[Work instruction]
Line by line, print the records exactly as they are, dropping the pictures.

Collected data

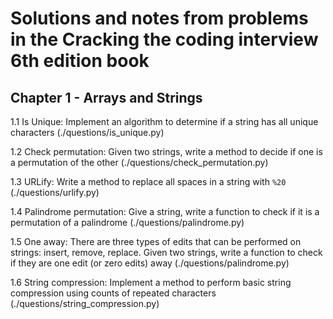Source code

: # Solutions and notes from problems in the Cracking the coding interview 6th edition book

## Chapter 1 - Arrays and Strings

1.1 Is Unique: Implement an algorithm to determine if a string has all unique characters (./questions/is_unique.py)

1.2 Check permutation: Given two strings, write a method to decide if one is a permutation of the other
(./questions/check_permutation.py)

1.3 URLify: Write a method to replace all spaces in a string with `%20` (./questions/urlify.py)

1.4 Palindrome permutation: Give a string, write a function to check if it is a permutation of a palindrome
(./questions/palindrome.py)

1.5 One away: There are three types of edits that can be performed on strings: insert, remove, replace. Given two
strings, write a function to check if they are one edit (or zero edits) away (./questions/palindrome.py)

1.6 String compression: Implement a method to perform basic string compression using counts of repeated characters
(./questions/string_compression.py)
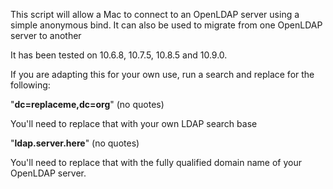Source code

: This script will allow a Mac to connect to an OpenLDAP server using a simple anonymous bind. It can also be used to migrate from one OpenLDAP server to another


It has been tested on 10.6.8, 10.7.5, 10.8.5 and 10.9.0.


If you are adapting this for your own use, run a search and replace for the following:

"**dc=replaceme,dc=org**" (no quotes)

You'll need to replace that with your own LDAP search base

"**ldap.server.here**" (no quotes)

You'll need to replace that with the fully qualified domain name of your OpenLDAP server.
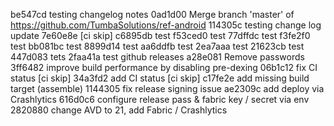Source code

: be547cd testing changelog notes
0ad1d00 Merge branch 'master' of https://github.com/TumbaSolutions/ref-android
114305c testing change log update
7e60e8e [ci skip]
c6895db test
f53ced0 test
77dffdc test
f3fe2f0 test
bb081bc test
8899d14 test
aa6ddfb test
2ea7aaa test
21623cb test
447d083 tets
2faa41a test github releases
a28e081 Remove passwords
3ff6482 improve build performance by disabling pre-dexing
06b1c12 fix CI status [ci skip]
34a3fd2 add CI status [ci skip]
c17fe2e add missing build target (assemble)
1144305 fix release signing issue
ae2309c add deploy via Crashlytics
616d0c6 configure release pass & fabric key / secret via env
2820880 change AVD to 21, add Fabric / Crashlytics
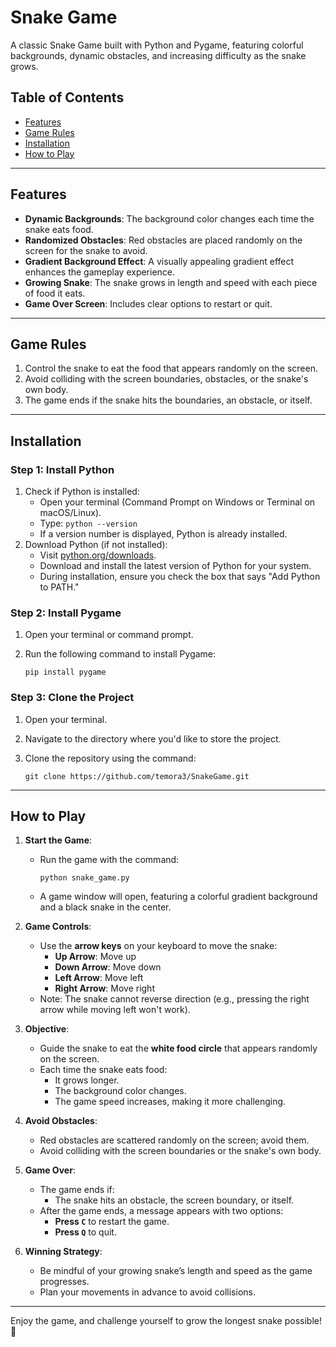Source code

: # Snake Game

A classic Snake Game built with Python and Pygame, featuring colorful backgrounds, dynamic obstacles, and increasing difficulty as the snake grows.

## Table of Contents
- [Features](#features)
- [Game Rules](#game-rules)
- [Installation](#installation)
- [How to Play](#how-to-play)

---

## Features
- **Dynamic Backgrounds**: The background color changes each time the snake eats food.
- **Randomized Obstacles**: Red obstacles are placed randomly on the screen for the snake to avoid.
- **Gradient Background Effect**: A visually appealing gradient effect enhances the gameplay experience.
- **Growing Snake**: The snake grows in length and speed with each piece of food it eats.
- **Game Over Screen**: Includes clear options to restart or quit.

---

## Game Rules
1. Control the snake to eat the food that appears randomly on the screen.
2. Avoid colliding with the screen boundaries, obstacles, or the snake's own body.
3. The game ends if the snake hits the boundaries, an obstacle, or itself.

---

## Installation

### Step 1: Install Python
1. Check if Python is installed:
   - Open your terminal (Command Prompt on Windows or Terminal on macOS/Linux).
   - Type: `python --version`
   - If a version number is displayed, Python is already installed.
2. Download Python (if not installed):
   - Visit [python.org/downloads](https://www.python.org/downloads/).
   - Download and install the latest version of Python for your system.
   - During installation, ensure you check the box that says "Add Python to PATH."

### Step 2: Install Pygame
1. Open your terminal or command prompt.
2. Run the following command to install Pygame:
   
    `pip install pygame`

### Step 3: Clone the Project
1. Open your terminal.
2. Navigate to the directory where you'd like to store the project.
3. Clone the repository using the command:

   `git clone https://github.com/temora3/SnakeGame.git`

---

## How to Play

1. **Start the Game**:
   - Run the game with the command:

      `python snake_game.py`
   - A game window will open, featuring a colorful gradient background and a black snake in the center.

2. **Game Controls**:
   - Use the **arrow keys** on your keyboard to move the snake:
     - **Up Arrow**: Move up
     - **Down Arrow**: Move down
     - **Left Arrow**: Move left
     - **Right Arrow**: Move right
   - Note: The snake cannot reverse direction (e.g., pressing the right arrow while moving left won't work).

3. **Objective**:
   - Guide the snake to eat the **white food circle** that appears randomly on the screen.
   - Each time the snake eats food:
     - It grows longer.
     - The background color changes.
     - The game speed increases, making it more challenging.

4. **Avoid Obstacles**:
   - Red obstacles are scattered randomly on the screen; avoid them.
   - Avoid colliding with the screen boundaries or the snake's own body.

5. **Game Over**:
   - The game ends if:
     - The snake hits an obstacle, the screen boundary, or itself.
   - After the game ends, a message appears with two options:
     - **Press `C`** to restart the game.
     - **Press `Q`** to quit.

6. **Winning Strategy**:
   - Be mindful of your growing snake’s length and speed as the game progresses.
   - Plan your movements in advance to avoid collisions.

---

Enjoy the game, and challenge yourself to grow the longest snake possible! 🚀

[Exercise result]
Source code

: # Solutions and notes from problems in the Cracking the coding interview 6th edition book

## Chapter 1 - Arrays and Strings

1.1 Is Unique: Implement an algorithm to determine if a string has all unique characters (./questions/is_unique.py)

1.2 Check permutation: Given two strings, write a method to decide if one is a permutation of the other
(./questions/check_permutation.py)

1.3 URLify: Write a method to replace all spaces in a string with `%20` (./questions/urlify.py)

1.4 Palindrome permutation: Give a string, write a function to check if it is a permutation of a palindrome
(./questions/palindrome.py)

1.5 One away: There are three types of edits that can be performed on strings: insert, remove, replace. Given two
strings, write a function to check if they are one edit (or zero edits) away (./questions/palindrome.py)

1.6 String compression: Implement a method to perform basic string compression using counts of repeated characters
(./questions/string_compression.py)
Source code

: This script will allow a Mac to connect to an OpenLDAP server using a simple anonymous bind. It can also be used to migrate from one OpenLDAP server to another


It has been tested on 10.6.8, 10.7.5, 10.8.5 and 10.9.0.


If you are adapting this for your own use, run a search and replace for the following:

"**dc=replaceme,dc=org**" (no quotes)

You'll need to replace that with your own LDAP search base

"**ldap.server.here**" (no quotes)

You'll need to replace that with the fully qualified domain name of your OpenLDAP server.
Source code

: be547cd testing changelog notes
0ad1d00 Merge branch 'master' of https://github.com/TumbaSolutions/ref-android
114305c testing change log update
7e60e8e [ci skip]
c6895db test
f53ced0 test
77dffdc test
f3fe2f0 test
bb081bc test
8899d14 test
aa6ddfb test
2ea7aaa test
21623cb test
447d083 tets
2faa41a test github releases
a28e081 Remove passwords
3ff6482 improve build performance by disabling pre-dexing
06b1c12 fix CI status [ci skip]
34a3fd2 add CI status [ci skip]
c17fe2e add missing build target (assemble)
1144305 fix release signing issue
ae2309c add deploy via Crashlytics
616d0c6 configure release pass & fabric key / secret via env
2820880 change AVD to 21, add Fabric / Crashlytics
Source code

: # Snake Game

A classic Snake Game built with Python and Pygame, featuring colorful backgrounds, dynamic obstacles, and increasing difficulty as the snake grows.

## Table of Contents
- [Features](#features)
- [Game Rules](#game-rules)
- [Installation](#installation)
- [How to Play](#how-to-play)

---

## Features
- **Dynamic Backgrounds**: The background color changes each time the snake eats food.
- **Randomized Obstacles**: Red obstacles are placed randomly on the screen for the snake to avoid.
- **Gradient Background Effect**: A visually appealing gradient effect enhances the gameplay experience.
- **Growing Snake**: The snake grows in length and speed with each piece of food it eats.
- **Game Over Screen**: Includes clear options to restart or quit.

---

## Game Rules
1. Control the snake to eat the food that appears randomly on the screen.
2. Avoid colliding with the screen boundaries, obstacles, or the snake's own body.
3. The game ends if the snake hits the boundaries, an obstacle, or itself.

---

## Installation

### Step 1: Install Python
1. Check if Python is installed:
   - Open your terminal (Command Prompt on Windows or Terminal on macOS/Linux).
   - Type: `python --version`
   - If a version number is displayed, Python is already installed.
2. Download Python (if not installed):
   - Visit [python.org/downloads](https://www.python.org/downloads/).
   - Download and install the latest version of Python for your system.
   - During installation, ensure you check the box that says "Add Python to PATH."

### Step 2: Install Pygame
1. Open your terminal or command prompt.
2. Run the following command to install Pygame:
   
    `pip install pygame`

### Step 3: Clone the Project
1. Open your terminal.
2. Navigate to the directory where you'd like to store the project.
3. Clone the repository using the command:

   `git clone https://github.com/temora3/SnakeGame.git`

---

## How to Play

1. **Start the Game**:
   - Run the game with the command:

      `python snake_game.py`
   - A game window will open, featuring a colorful gradient background and a black snake in the center.

2. **Game Controls**:
   - Use the **arrow keys** on your keyboard to move the snake:
     - **Up Arrow**: Move up
     - **Down Arrow**: Move down
     - **Left Arrow**: Move left
     - **Right Arrow**: Move right
   - Note: The snake cannot reverse direction (e.g., pressing the right arrow while moving left won't work).

3. **Objective**:
   - Guide the snake to eat the **white food circle** that appears randomly on the screen.
   - Each time the snake eats food:
     - It grows longer.
     - The background color changes.
     - The game speed increases, making it more challenging.

4. **Avoid Obstacles**:
   - Red obstacles are scattered randomly on the screen; avoid them.
   - Avoid colliding with the screen boundaries or the snake's own body.

5. **Game Over**:
   - The game ends if:
     - The snake hits an obstacle, the screen boundary, or itself.
   - After the game ends, a message appears with two options:
     - **Press `C`** to restart the game.
     - **Press `Q`** to quit.

6. **Winning Strategy**:
   - Be mindful of your growing snake’s length and speed as the game progresses.
   - Plan your movements in advance to avoid collisions.

---

Enjoy the game, and challenge yourself to grow the longest snake possible! 🚀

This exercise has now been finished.